* [EXERCISE PROMPT]:
Whenever a line in the data holds the string "command", pull that line out.

Source records:
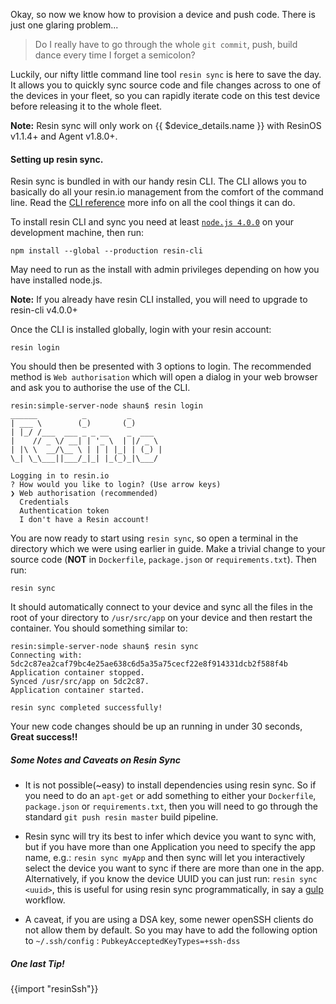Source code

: Okay, so now we know how to provision a device and push code. There is just one glaring problem...
>Do I really have to go through the whole `git commit`, push, build dance every time I forget a semicolon?

Luckily, our nifty little command line tool `resin sync` is here to save the day. It allows you to quickly sync source code and file changes across to one of the devices in your fleet, so you can rapidly iterate code on this test device before releasing it to the whole fleet.

__Note:__ Resin sync will only work on {{ $device_details.name }} with ResinOS v1.1.4+
and Agent v1.8.0+.

#### Setting up resin sync.

Resin sync is bundled in with our handy resin CLI. The CLI allows you to basically do all your resin.io management from the comfort of the command line. Read the [CLI reference][cli-ref-link] more info on all the cool things it can do.

To install resin CLI and sync you need at least [`node.js 4.0.0`][nodejs-link] on your development machine, then run:
```
npm install --global --production resin-cli
```
May need to run as the install with admin privileges depending on how you have installed node.js.

__Note:__ If you already have resin CLI installed, you will need to upgrade to resin-cli v4.0.0+

Once the CLI is installed globally, login with your resin account:
```
resin login
```
You should then be presented with 3 options to login. The recommended method is `Web authorisation` which will open a dialog in your web browser and ask you to authorise the use of the CLI.
```
resin:simple-server-node shaun$ resin login
______          _         _
| ___ \        (_)       (_)
| |_/ /___  ___ _ _ __    _  ___
|    // _ \/ __| | '_ \  | |/ _ \
| |\ \  __/\__ \ | | | |_| | (_) |
\_| \_\___||___/_|_| |_(_)_|\___/

Logging in to resin.io
? How would you like to login? (Use arrow keys)
❯ Web authorisation (recommended)
  Credentials
  Authentication token
  I don't have a Resin account!
```
You are now ready to start using `resin sync`, so open a terminal in the directory which we were using earlier in guide. Make a trivial change to your source code (**NOT** in `Dockerfile`, `package.json` or `requirements.txt`). Then run:
```
resin sync
```
It should automatically connect to your device and sync all the files in the root of your directory to `/usr/src/app` on your device and then restart the container.
You should something similar to:
```
resin:simple-server-node shaun$ resin sync
Connecting with: 5dc2c87ea2caf79bc4e25ae638c6d5a35a75cecf22e8f914331dcb2f588f4b
Application container stopped.
Synced /usr/src/app on 5dc2c87.
Application container started.

resin sync completed successfully!
```
Your new code changes should be up an running in under 30 seconds, **Great success!!**

##### Some Notes and Caveats on Resin Sync

* It is not possible(~easy) to install dependencies using resin sync. So if you need to do an `apt-get` or add something to either your `Dockerfile`, `package.json` or `requirements.txt`, then you will need to go through the standard `git push resin master` build pipeline.

* Resin sync will try its best to infer which device you want to sync with, but if you have more than one Application you need to specify the app name, e.g.: `resin sync myApp` and then sync will let you interactively select the device you want to sync if there are more than one in the app. Alternatively, if you know the device UUID you can just run: `resin sync <uuid>`, this is useful for using resin sync programmatically, in say a [gulp][gulp-link] workflow.

* A caveat, if you are using a DSA key, some newer openSSH clients do not allow them by default. So you may have to add the following option to `~/.ssh/config` : `PubkeyAcceptedKeyTypes=+ssh-dss`

##### One last Tip!

{{import "resinSsh"}}

[cli-ref-link]:/tools/cli/
[nodejs-link]:https://nodejs.org/en/
[gulp-link]:http://gulpjs.com/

* [SOLVED PROBLEM]:
Luckily, our nifty little command line tool `resin sync` is here to save the day. It allows you to quickly sync source code and file changes across to one of the devices in your fleet, so you can rapidly iterate code on this test device before releasing it to the whole fleet.
Resin sync is bundled in with our handy resin CLI. The CLI allows you to basically do all your resin.io management from the comfort of the command line. Read the [CLI reference][cli-ref-link] more info on all the cool things it can do.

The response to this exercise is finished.